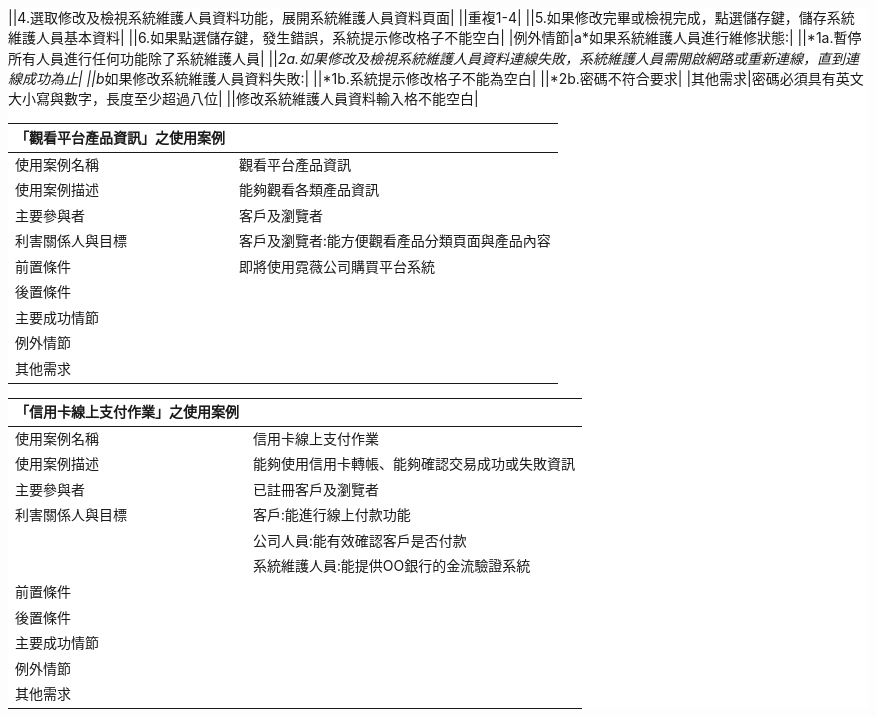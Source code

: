 ||4.選取修改及檢視系統維護人員資料功能，展開系統維護人員資料頁面|
||重複1-4|
||5.如果修改完畢或檢視完成，點選儲存鍵，儲存系統維護人員基本資料|
||6.如果點選儲存鍵，發生錯誤，系統提示修改格子不能空白|
|例外情節|a*如果系統維護人員進行維修狀態:|
||*1a.暫停所有人員進行任何功能除了系統維護人員|
||*2a.如果修改及檢視系統維護人員資料連線失敗，系統維護人員需開啟網路或重新連線，直到連線成功為止|
||b*如果修改系統維護人員資料失敗:|
||*1b.系統提示修改格子不能為空白|
||*2b.密碼不符合要求|
|其他需求|密碼必須具有英文大小寫與數字，長度至少超過八位|
||修改系統維護人員資料輸入格不能空白|

|「觀看平台產品資訊」之使用案例||
|-------|------|
|使用案例名稱|觀看平台產品資訊|
|使用案例描述|能夠觀看各類產品資訊|
|主要參與者|客戶及瀏覽者|
|利害關係人與目標|客戶及瀏覽者:能方便觀看產品分類頁面與產品內容|
|前置條件|即將使用霓薇公司購買平台系統|
|後置條件||
|主要成功情節||
|例外情節||
|其他需求||

|「信用卡線上支付作業」之使用案例||
|-------|------|
|使用案例名稱|信用卡線上支付作業|
|使用案例描述|能夠使用信用卡轉帳、能夠確認交易成功或失敗資訊|
|主要參與者|已註冊客戶及瀏覽者|
|利害關係人與目標|客戶:能進行線上付款功能|
||公司人員:能有效確認客戶是否付款|
||系統維護人員:能提供OO銀行的金流驗證系統|
|前置條件||
|後置條件||
|主要成功情節||
|例外情節||
|其他需求||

§

## [AIM OF THE EXERCISE]
When repeating the material above, keep every line exact and drop all pictures.

## [SOLUTION FOR THIS EXERCISE]
Source code

: ||4.選取修改及檢視系統維護人員資料功能，展開系統維護人員資料頁面|
||重複1-4|
||5.如果修改完畢或檢視完成，點選儲存鍵，儲存系統維護人員基本資料|
||6.如果點選儲存鍵，發生錯誤，系統提示修改格子不能空白|
|例外情節|a*如果系統維護人員進行維修狀態:|
||*1a.暫停所有人員進行任何功能除了系統維護人員|
||*2a.如果修改及檢視系統維護人員資料連線失敗，系統維護人員需開啟網路或重新連線，直到連線成功為止|
||b*如果修改系統維護人員資料失敗:|
||*1b.系統提示修改格子不能為空白|
||*2b.密碼不符合要求|
|其他需求|密碼必須具有英文大小寫與數字，長度至少超過八位|
||修改系統維護人員資料輸入格不能空白|

|「觀看平台產品資訊」之使用案例||
|-------|------|
|使用案例名稱|觀看平台產品資訊|
|使用案例描述|能夠觀看各類產品資訊|
|主要參與者|客戶及瀏覽者|
|利害關係人與目標|客戶及瀏覽者:能方便觀看產品分類頁面與產品內容|
|前置條件|即將使用霓薇公司購買平台系統|
|後置條件||
|主要成功情節||
|例外情節||
|其他需求||

|「信用卡線上支付作業」之使用案例||
|-------|------|
|使用案例名稱|信用卡線上支付作業|
|使用案例描述|能夠使用信用卡轉帳、能夠確認交易成功或失敗資訊|
|主要參與者|已註冊客戶及瀏覽者|
|利害關係人與目標|客戶:能進行線上付款功能|
||公司人員:能有效確認客戶是否付款|
||系統維護人員:能提供OO銀行的金流驗證系統|
|前置條件||
|後置條件||
|主要成功情節||
|例外情節||
|其他需求||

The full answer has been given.